En tres minutos habían salido, llevando el guardia una niña. A la luz del porche se destacó la palidez del rostro de Alice. Leisha saltó a abrir la puerta del auto, ayudando al guardia a acomodar a la niña adentro. Éste fruncía el entrecejo, con un gesto entre intrigado y cauteloso. Alice dijo:
– Aquí tiene. Son cien dólares extra. Para que se vuelva a la ciudad por su cuenta.
– ¡Hey…! -exclamó el guardia, pero tomó el dinero. Se quedó mirándolas mientras Alice arrancaba.
– Irá directo a la policía -dijo Leisha desanimada-. Tiene que ir, o pierde su puesto en el sindicato.

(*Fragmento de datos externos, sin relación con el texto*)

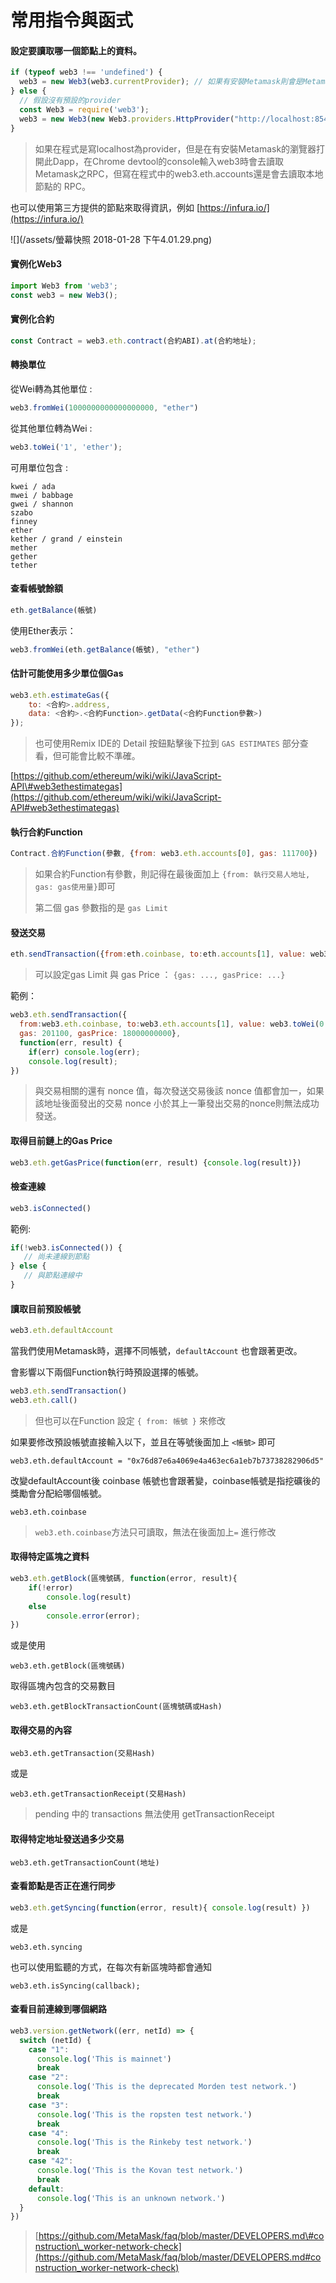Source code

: # 常用指令與函式

#### 設定要讀取哪一個節點上的資料。

```js
if (typeof web3 !== 'undefined') {
  web3 = new Web3(web3.currentProvider); // 如果有安裝Metamask則會是Metamask
} else {
  // 假設沒有預設的provider
  const Web3 = require('web3');
  web3 = new Web3(new Web3.providers.HttpProvider("http://localhost:8545"));
}
```

> 如果在程式是寫localhost為provider，但是在有安裝Metamask的瀏覽器打開此Dapp，在Chrome devtool的console輸入web3時會去讀取Metamask之RPC，但寫在程式中的web3.eth.accounts還是會去讀取本地節點的 RPC。

也可以使用第三方提供的節點來取得資訊，例如 [https://infura.io/](https://infura.io/)

![](/assets/螢幕快照 2018-01-28 下午4.01.29.png)

#### 實例化Web3

```js
import Web3 from 'web3';
const web3 = new Web3();
```

#### 實例化合約

```js
const Contract = web3.eth.contract(合約ABI).at(合約地址);
```

#### 轉換單位

從Wei轉為其他單位 :

```js
web3.fromWei(1000000000000000000, "ether")
```

從其他單位轉為Wei :

```js
web3.toWei('1', 'ether');
```

可用單位包含 :

```
kwei / ada
mwei / babbage
gwei / shannon
szabo
finney
ether
kether / grand / einstein
mether
gether
tether
```

#### 查看帳號餘額

```js
eth.getBalance(帳號)
```

使用Ether表示：

```js
web3.fromWei(eth.getBalance(帳號), "ether")
```

#### 估計可能使用多少單位個Gas

```js
web3.eth.estimateGas({
    to: <合約>.address, 
    data: <合約>.<合約Function>.getData(<合約Function參數>)
});
```

> 也可使用Remix IDE的 Detail 按鈕點擊後下拉到 `GAS ESTIMATES` 部分查看，但可能會比較不準確。

[https://github.com/ethereum/wiki/wiki/JavaScript-API\#web3ethestimategas](https://github.com/ethereum/wiki/wiki/JavaScript-API#web3ethestimategas)

#### 執行合約Function

```js
Contract.合約Function(參數, {from: web3.eth.accounts[0], gas: 111700})
```

> 如果合約Function有參數，則記得在最後面加上 `{from: 執行交易人地址, gas: gas使用量}`即可
>
> 第二個 gas 參數指的是 `gas Limit`

#### 發送交易

```js
eth.sendTransaction({from:eth.coinbase, to:eth.accounts[1], value: web3.toWei(0.05, "ether")})
```

> 可以設定gas Limit 與 gas Price ： `{gas: ..., gasPrice: ...}`

範例：

```js
web3.eth.sendTransaction({
  from:web3.eth.coinbase, to:web3.eth.accounts[1], value: web3.toWei(0.0005, "ether"), 
  gas: 201100, gasPrice: 18000000000}, 
  function(err, result) {
    if(err) console.log(err);  
    console.log(result);
})
```

> 與交易相關的還有 nonce 值，每次發送交易後該 nonce 值都會加一，如果該地址後面發出的交易 nonce 小於其上一筆發出交易的nonce則無法成功發送。

#### 取得目前鏈上的Gas Price

```js
web3.eth.getGasPrice(function(err, result) {console.log(result)})
```

#### 檢查連線

```js
web3.isConnected()
```

範例:

```js
if(!web3.isConnected()) {
   // 尚未連線到節點
} else {
   // 與節點連線中
}
```

#### 讀取目前預設帳號

```js
web3.eth.defaultAccount
```

當我們使用Metamask時，選擇不同帳號，`defaultAccount` 也會跟著更改。

會影響以下兩個Function執行時預設選擇的帳號。

```js
web3.eth.sendTransaction()
web3.eth.call()
```

> 但也可以在Function 設定 `{ from: 帳號 }` 來修改

如果要修改預設帳號直接輸入以下，並且在等號後面加上 `<帳號>`  即可

```
web3.eth.defaultAccount = "0x76d87e6a4069e4a463ec6a1eb7b73738282906d5"
```

改變defaultAccount後 coinbase 帳號也會跟著變，coinbase帳號是指挖礦後的獎勵會分配給哪個帳號。

```
web3.eth.coinbase
```

> `web3.eth.coinbase`方法只可讀取，無法在後面加上`=` 進行修改

#### 取得特定區塊之資料

```js
web3.eth.getBlock(區塊號碼, function(error, result){
    if(!error)
        console.log(result)
    else
        console.error(error);
})
```

或是使用

```
web3.eth.getBlock(區塊號碼)
```

取得區塊內包含的交易數目

```
web3.eth.getBlockTransactionCount(區塊號碼或Hash)
```

#### 取得交易的內容

```
web3.eth.getTransaction(交易Hash)
```

或是

```
web3.eth.getTransactionReceipt(交易Hash)
```

> pending 中的 transactions 無法使用 getTransactionReceipt

#### 取得特定地址發送過多少交易

```
web3.eth.getTransactionCount(地址)
```

#### 查看節點是否正在進行同步

```js
web3.eth.getSyncing(function(error, result){ console.log(result) })
```

或是

```
web3.eth.syncing
```

也可以使用監聽的方式，在每次有新區塊時都會通知

```
web3.eth.isSyncing(callback);
```

#### 查看目前連線到哪個網路

```js
web3.version.getNetwork((err, netId) => {
  switch (netId) {
    case "1":
      console.log('This is mainnet')
      break
    case "2":
      console.log('This is the deprecated Morden test network.')
      break
    case "3":
      console.log('This is the ropsten test network.')
      break
    case "4":
      console.log('This is the Rinkeby test network.')
      break
    case "42":
      console.log('This is the Kovan test network.')
      break
    default:
      console.log('This is an unknown network.')
  }
})
```

> [https://github.com/MetaMask/faq/blob/master/DEVELOPERS.md\#construction\_worker-network-check](https://github.com/MetaMask/faq/blob/master/DEVELOPERS.md#construction_worker-network-check)




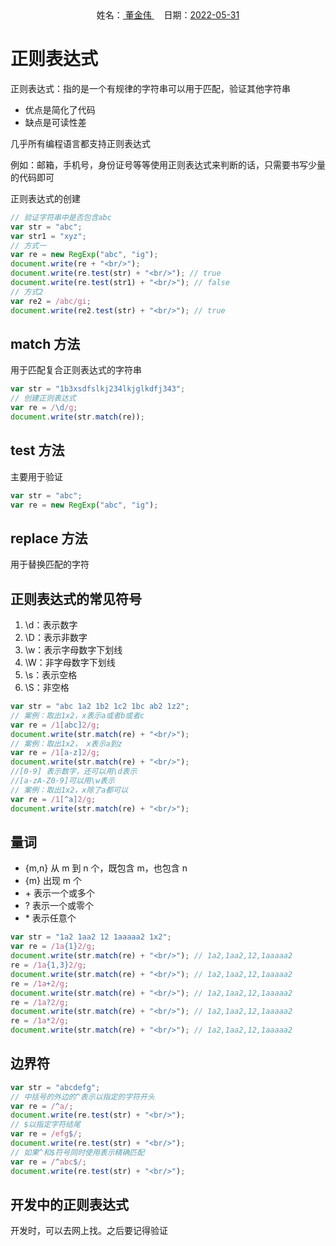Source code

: <center>姓名：<u> 董金伟 </u>&nbsp;&nbsp;&nbsp;&nbsp;日期：<u>2022-05-31</u></center>

# 正则表达式

正则表达式：指的是一个有规律的字符串可以用于匹配，验证其他字符串

- 优点是简化了代码
- 缺点是可读性差

几乎所有编程语言都支持正则表达式

例如：邮箱，手机号，身份证号等等使用正则表达式来判断的话，只需要书写少量的代码即可

正则表达式的创建

```js
// 验证字符串中是否包含abc
var str = "abc";
var str1 = "xyz";
// 方式一
var re = new RegExp("abc", "ig");
document.write(re + "<br/>");
document.write(re.test(str) + "<br/>"); // true
document.write(re.test(str1) + "<br/>"); // false
// 方式2
var re2 = /abc/gi;
document.write(re2.test(str) + "<br/>"); // true
```

## match 方法

用于匹配复合正则表达式的字符串

```js
var str = "1b3xsdfslkj234lkjglkdfj343";
// 创建正则表达式
var re = /\d/g;
document.write(str.match(re));
```

## test 方法

主要用于验证

```js
var str = "abc";
var re = new RegExp("abc", "ig");
```

## replace 方法

用于替换匹配的字符

## 正则表达式的常见符号

1. \d：表示数字
2. \D：表示非数字
3. \w：表示字母数字下划线
4. \W：非字母数字下划线
5. \s：表示空格
6. \S：非空格

```js
var str = "abc 1a2 1b2 1c2 1bc ab2 1z2";
// 案例：取出1x2，x表示a或者b或者c
var re = /1[abc]2/g;
document.write(str.match(re) + "<br/>");
// 案例：取出1x2， x表示a到z
var re = /1[a-z]2/g;
document.write(str.match(re) + "<br/>");
//[0-9] 表示数字，还可以用\d表示
//[a-zA-Z0-9]可以用\w表示
// 案例：取出1x2，x除了a都可以
var re = /1[^a]2/g;
document.write(str.match(re) + "<br/>");
```

## 量词

- {m,n} 从 m 到 n 个，既包含 m，也包含 n
- {m} 出现 m 个
- \+ 表示一个或多个
- ? 表示一个或零个
- \* 表示任意个

```js
var str = "1a2 1aa2 12 1aaaaa2 1x2";
var re = /1a{1}2/g;
document.write(str.match(re) + "<br/>"); // 1a2,1aa2,12,1aaaaa2
re = /1a{1,3}2/g;
document.write(str.match(re) + "<br/>"); // 1a2,1aa2,12,1aaaaa2
re = /1a+2/g;
document.write(str.match(re) + "<br/>"); // 1a2,1aa2,12,1aaaaa2
re = /1a?2/g;
document.write(str.match(re) + "<br/>"); // 1a2,1aa2,12,1aaaaa2
re = /1a*2/g;
document.write(str.match(re) + "<br/>"); // 1a2,1aa2,12,1aaaaa2
```

## 边界符

```js
var str = "abcdefg";
// 中括号的外边的^表示以指定的字符开头
var re = /^a/;
document.write(re.test(str) + "<br/>");
// $以指定字符结尾
var re = /efg$/;
document.write(re.test(str) + "<br/>");
// 如果^和$符号同时使用表示精确匹配
var re = /^abc$/;
document.write(re.test(str) + "<br/>");
```

## 开发中的正则表达式

开发时，可以去网上找。之后要记得验证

– Lo sé -dijo Alice-. Pero para entonces no estaremos en el auto.
– ¿Dónde?
– En el hospital -dijo Alice.
– Alice, no podemos… -Leisha no terminó la frase, y se volvió hacia el asiento trasero-. ¿Stella, estás consciente?
– Sí -dijo una vocecita.
Leisha tanteó hasta encontrar la luz del asiento trasero. Stella yacía encogida, con el rostro contorsionado de dolor. Se sostenía el brazo izquierdo con el derecho. Tenía un sólo moretón en la cara, sobre el ojo izquierdo.
– Tú eres Leisha Camden -dijo la niña, y comenzó a llorar.
– Tiene el brazo roto -dijo Alice.
– Querida, ¿puedes… -Leisha sentía la garganta cerrada, le costaba articular las palabras-…puedes aguantar hasta que te llevemos a un doctor?
– Sí -dijo Stella-. ¡Pero que no me lleven allá de vuelta!
– No lo haremos -dijo Leisha-. Nunca.